Problem statement
The material below contains a line with "used in the rewriting process (line" and a line with "Given all produced". Copy exactly those two lines and all lines between them.

Material provided

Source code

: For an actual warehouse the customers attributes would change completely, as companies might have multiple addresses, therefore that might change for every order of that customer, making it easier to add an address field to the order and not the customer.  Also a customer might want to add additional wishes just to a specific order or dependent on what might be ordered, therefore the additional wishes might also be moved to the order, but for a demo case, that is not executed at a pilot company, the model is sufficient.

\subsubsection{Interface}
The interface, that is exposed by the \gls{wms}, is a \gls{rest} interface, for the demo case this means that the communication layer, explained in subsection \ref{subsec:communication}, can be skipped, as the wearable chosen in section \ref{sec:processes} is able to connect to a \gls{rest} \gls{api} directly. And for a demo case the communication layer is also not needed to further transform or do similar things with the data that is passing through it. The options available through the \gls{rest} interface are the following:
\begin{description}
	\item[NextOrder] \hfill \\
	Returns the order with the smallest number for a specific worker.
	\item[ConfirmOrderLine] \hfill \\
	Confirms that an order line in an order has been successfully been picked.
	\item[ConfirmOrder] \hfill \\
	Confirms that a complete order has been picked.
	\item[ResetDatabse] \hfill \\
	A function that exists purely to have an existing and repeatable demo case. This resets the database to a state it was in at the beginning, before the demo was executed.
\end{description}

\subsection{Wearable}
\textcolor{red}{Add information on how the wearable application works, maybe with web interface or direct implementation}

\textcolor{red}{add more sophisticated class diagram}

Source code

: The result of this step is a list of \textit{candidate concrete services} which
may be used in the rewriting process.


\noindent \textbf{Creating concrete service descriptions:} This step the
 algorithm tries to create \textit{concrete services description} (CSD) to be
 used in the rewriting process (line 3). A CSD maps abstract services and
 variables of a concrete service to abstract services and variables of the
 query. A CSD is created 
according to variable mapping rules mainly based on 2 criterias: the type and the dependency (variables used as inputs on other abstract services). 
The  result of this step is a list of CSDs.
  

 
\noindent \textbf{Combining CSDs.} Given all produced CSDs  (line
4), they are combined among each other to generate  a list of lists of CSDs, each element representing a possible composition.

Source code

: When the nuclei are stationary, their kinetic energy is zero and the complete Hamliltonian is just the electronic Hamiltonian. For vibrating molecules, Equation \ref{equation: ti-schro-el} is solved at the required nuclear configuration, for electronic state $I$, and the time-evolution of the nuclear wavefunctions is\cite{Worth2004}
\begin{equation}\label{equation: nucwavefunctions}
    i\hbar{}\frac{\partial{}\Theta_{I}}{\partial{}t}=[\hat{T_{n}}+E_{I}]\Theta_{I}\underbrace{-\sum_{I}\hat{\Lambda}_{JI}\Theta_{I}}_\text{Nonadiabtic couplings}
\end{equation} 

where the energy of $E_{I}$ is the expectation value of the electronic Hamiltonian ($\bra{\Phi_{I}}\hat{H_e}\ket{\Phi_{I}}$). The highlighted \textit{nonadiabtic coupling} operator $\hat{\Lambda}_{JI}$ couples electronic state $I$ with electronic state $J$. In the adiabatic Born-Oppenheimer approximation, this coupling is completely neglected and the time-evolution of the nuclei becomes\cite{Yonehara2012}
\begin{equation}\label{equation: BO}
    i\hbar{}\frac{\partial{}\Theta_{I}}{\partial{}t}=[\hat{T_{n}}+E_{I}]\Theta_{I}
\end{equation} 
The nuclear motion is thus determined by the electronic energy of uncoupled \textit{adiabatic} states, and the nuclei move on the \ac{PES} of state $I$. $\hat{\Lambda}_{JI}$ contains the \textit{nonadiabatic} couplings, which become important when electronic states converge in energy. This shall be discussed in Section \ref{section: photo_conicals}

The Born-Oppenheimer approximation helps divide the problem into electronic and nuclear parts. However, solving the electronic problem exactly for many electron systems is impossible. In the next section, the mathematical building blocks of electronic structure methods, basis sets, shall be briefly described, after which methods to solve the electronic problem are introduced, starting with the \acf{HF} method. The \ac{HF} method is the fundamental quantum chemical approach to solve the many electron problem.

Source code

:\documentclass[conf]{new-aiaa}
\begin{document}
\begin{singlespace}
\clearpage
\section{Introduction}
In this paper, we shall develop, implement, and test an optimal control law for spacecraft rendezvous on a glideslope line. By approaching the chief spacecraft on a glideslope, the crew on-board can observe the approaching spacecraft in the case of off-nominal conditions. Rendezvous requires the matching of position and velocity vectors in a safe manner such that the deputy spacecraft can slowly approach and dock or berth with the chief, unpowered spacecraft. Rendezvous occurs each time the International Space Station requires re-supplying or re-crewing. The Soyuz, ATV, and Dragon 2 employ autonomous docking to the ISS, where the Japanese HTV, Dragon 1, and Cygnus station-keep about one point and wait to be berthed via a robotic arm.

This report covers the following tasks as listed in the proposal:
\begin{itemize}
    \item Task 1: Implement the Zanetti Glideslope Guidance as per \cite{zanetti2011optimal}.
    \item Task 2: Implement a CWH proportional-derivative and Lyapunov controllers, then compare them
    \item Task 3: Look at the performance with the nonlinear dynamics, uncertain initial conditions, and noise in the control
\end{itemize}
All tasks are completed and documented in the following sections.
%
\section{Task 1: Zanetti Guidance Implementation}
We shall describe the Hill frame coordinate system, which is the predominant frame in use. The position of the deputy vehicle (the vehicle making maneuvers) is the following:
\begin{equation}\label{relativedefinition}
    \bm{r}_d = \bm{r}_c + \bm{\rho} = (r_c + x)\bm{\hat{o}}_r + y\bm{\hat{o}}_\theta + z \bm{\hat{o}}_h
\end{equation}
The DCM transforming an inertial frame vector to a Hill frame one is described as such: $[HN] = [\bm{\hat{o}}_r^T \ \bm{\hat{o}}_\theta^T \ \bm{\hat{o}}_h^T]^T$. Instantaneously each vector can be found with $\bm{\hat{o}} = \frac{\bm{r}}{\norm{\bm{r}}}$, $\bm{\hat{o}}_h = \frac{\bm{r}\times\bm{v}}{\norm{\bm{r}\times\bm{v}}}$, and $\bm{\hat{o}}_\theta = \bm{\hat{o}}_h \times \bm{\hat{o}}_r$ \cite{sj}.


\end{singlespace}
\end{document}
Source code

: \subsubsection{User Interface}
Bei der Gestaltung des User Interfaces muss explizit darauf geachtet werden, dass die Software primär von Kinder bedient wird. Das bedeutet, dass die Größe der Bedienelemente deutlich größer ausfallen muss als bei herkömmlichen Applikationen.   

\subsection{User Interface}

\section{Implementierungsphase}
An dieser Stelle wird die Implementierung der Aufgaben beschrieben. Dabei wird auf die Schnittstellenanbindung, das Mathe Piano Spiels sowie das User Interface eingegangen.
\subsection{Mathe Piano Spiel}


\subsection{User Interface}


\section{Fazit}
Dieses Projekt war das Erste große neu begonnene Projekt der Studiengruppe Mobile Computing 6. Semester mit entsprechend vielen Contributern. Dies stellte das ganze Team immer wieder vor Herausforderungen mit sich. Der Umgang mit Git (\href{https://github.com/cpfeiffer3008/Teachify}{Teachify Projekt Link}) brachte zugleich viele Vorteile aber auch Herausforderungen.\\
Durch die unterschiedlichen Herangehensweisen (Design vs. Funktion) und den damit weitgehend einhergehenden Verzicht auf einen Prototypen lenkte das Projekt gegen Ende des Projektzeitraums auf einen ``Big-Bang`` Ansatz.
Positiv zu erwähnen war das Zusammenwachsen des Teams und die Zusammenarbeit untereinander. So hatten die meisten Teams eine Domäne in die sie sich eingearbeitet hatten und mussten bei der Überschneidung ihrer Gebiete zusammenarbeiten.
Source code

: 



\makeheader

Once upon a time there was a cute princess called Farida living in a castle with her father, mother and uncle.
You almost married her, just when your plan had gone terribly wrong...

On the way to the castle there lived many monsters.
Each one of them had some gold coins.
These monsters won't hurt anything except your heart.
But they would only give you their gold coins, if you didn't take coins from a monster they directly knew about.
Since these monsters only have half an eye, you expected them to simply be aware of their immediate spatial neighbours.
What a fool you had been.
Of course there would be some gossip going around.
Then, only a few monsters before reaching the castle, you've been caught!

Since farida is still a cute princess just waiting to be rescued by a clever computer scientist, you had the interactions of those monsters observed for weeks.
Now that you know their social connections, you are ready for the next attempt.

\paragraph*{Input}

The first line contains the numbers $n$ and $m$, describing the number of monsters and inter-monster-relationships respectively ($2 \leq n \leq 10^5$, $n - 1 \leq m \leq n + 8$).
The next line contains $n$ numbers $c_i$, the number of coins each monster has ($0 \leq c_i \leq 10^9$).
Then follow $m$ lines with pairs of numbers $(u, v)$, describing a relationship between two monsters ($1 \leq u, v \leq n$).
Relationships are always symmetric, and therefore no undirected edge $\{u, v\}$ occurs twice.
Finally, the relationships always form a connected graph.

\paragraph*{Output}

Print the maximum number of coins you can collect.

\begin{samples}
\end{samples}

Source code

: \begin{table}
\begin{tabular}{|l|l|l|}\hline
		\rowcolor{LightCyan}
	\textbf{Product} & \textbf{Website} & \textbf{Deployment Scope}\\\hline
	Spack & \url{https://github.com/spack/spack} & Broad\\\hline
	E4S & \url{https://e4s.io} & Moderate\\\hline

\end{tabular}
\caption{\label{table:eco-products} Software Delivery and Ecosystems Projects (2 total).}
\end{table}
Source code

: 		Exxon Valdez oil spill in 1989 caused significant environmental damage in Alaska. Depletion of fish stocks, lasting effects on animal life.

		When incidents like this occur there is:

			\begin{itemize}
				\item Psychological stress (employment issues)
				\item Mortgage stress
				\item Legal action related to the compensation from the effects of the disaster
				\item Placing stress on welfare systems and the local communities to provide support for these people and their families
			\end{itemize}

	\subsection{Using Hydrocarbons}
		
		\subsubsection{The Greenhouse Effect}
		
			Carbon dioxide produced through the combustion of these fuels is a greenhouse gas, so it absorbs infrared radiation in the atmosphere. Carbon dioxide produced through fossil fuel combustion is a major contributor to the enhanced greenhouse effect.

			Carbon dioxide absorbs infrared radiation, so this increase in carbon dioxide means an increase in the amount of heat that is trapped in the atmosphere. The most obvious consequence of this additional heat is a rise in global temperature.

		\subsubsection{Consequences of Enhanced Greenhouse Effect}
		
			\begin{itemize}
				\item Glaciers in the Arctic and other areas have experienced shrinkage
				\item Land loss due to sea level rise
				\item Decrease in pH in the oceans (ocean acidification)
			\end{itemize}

Written answer
 used in the rewriting process (line 3). A CSD maps abstract services and
 variables of a concrete service to abstract services and variables of the
 query. A CSD is created 
according to variable mapping rules mainly based on 2 criterias: the type and the dependency (variables used as inputs on other abstract services). 
The  result of this step is a list of CSDs.
  

 
\noindent \textbf{Combining CSDs.} Given all produced CSDs  (line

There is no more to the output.